## 3440.31 – A Lovely Circular Lawn

A man has a circular lawn as in the figure below. Strange I know, but what can I do?

This lawn is twelve meters in diameter and is cut by a straight gravel path which is three meters wide (we wonder about this: why so wide, and what does the rest of his property look like?). One edge of the gravel path passes through the center of the lawn (curiouser and curiouser).

How many square meters of grass is in the lawn?

- $36 \pi-34$
- $30 \pi-15$
- $36 \pi-33$
- $35 \pi-9\surd 3$
- $30 \pi-9 \surd 3$

## Solution

First, take the picture we’re given and add more information to make it more useful. We’ll label the two sections that actually contain grass Sections A and B:

Our task is to find the combined area of these two sections. Section A is simply half of the entire circle, so we can easily find its area:

Area of A = $\frac{\pi r^2}{2}=\frac{\pi 6^2}{2}=18 \pi$

Finding the area of Section B will be a bit trickier. Let’s add some more information to our diagram:

We realize that Section B is a sector of a circle with a triangle cut out:

Area of B = sector AOB - △AOB

Triangle AOB can be further divided into right triangles AOC and AOB. These congruent triangles can be shown to be 30 degrees-60 degrees right triangles. We recall that for every such right triangle, the hypotenuse will be exactly twice the length of the shortest side. We know that line OC, the width of the path, is three meters, and lines OA and OB, the circle’s radius, are six each. Thus, angles AOC and BOC are each 60 degrees, meaning that angle AOB has a measurement of 120 degrees.
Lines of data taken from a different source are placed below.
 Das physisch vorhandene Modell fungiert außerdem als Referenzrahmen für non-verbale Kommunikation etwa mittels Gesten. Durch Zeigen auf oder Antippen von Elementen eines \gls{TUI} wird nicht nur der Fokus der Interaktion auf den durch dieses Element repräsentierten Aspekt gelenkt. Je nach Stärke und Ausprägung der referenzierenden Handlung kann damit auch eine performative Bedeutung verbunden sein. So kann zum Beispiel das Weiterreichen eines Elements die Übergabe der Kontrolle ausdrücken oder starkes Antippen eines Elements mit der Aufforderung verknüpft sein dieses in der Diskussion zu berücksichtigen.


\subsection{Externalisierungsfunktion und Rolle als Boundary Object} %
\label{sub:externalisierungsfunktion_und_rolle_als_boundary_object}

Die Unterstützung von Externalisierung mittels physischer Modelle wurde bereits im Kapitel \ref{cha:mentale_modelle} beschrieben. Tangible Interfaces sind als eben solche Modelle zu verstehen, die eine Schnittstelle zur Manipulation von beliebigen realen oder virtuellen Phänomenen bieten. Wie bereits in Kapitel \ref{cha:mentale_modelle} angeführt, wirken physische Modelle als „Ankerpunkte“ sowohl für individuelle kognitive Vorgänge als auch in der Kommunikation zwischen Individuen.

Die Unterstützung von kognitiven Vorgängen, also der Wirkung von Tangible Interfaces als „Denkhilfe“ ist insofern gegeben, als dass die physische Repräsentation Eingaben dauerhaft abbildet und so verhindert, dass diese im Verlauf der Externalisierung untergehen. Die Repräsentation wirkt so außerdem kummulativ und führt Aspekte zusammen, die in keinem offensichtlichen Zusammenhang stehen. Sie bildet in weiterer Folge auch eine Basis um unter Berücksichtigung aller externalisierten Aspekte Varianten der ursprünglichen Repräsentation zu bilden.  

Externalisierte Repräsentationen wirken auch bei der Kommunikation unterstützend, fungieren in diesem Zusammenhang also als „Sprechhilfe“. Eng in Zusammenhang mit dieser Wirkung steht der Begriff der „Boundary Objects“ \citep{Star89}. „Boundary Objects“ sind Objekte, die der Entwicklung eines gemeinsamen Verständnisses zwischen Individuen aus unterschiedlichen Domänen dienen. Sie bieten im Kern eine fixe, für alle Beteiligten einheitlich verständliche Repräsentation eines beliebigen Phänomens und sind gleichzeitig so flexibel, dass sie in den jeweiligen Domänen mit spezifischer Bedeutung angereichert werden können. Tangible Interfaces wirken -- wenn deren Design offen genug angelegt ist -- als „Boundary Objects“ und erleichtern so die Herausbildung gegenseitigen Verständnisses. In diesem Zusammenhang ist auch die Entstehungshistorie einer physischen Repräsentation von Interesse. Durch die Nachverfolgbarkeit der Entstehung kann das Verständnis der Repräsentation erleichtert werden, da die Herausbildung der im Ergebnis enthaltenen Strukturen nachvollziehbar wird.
We can now calculate the area of the sector:

Area of sector AOB=$\frac{120°}{360°}\cdot\pi r^2=\frac{120°}{360°}\cdot \pi 6^2=\frac{1}{3}\cdot 36 \pi=12 \pi$

We now need only subtract the area of triangle AOB, and we will have our answer. Because we know two sides of right triangle AOC, we can make use of the Pythagorean Theorem to find the length of side AC:

$AC^2=OA^2- OC^2$

$AC^2=6^2-3^2=36-9=27$

$AC=\surd 27=3\surd 3$

Doubling this to find the length of line $AB$, we now know the height ($OC$) and base ($AB$) of triangle AOB: 3 meters and 6$\surd 3$ meters respectively, which we use to find the triangle’s area:

Area of $△AOB=(OC×AB)/2=(3×6\surd 3)/2=9\surd 3$

Now that we have all the pieces to this puzzle, we can plug in the numbers we’ve found in order to find our answer:

Area of A + Area of B = $18 \pi$ +sector AOB-△AOB= $18\pi+12\pi-9\surd 3=30\pi-9\surd 3$

Our final area of the grassy area in square meters is 30\pi-9$\surd 3$. The correct answer, therefore, is e.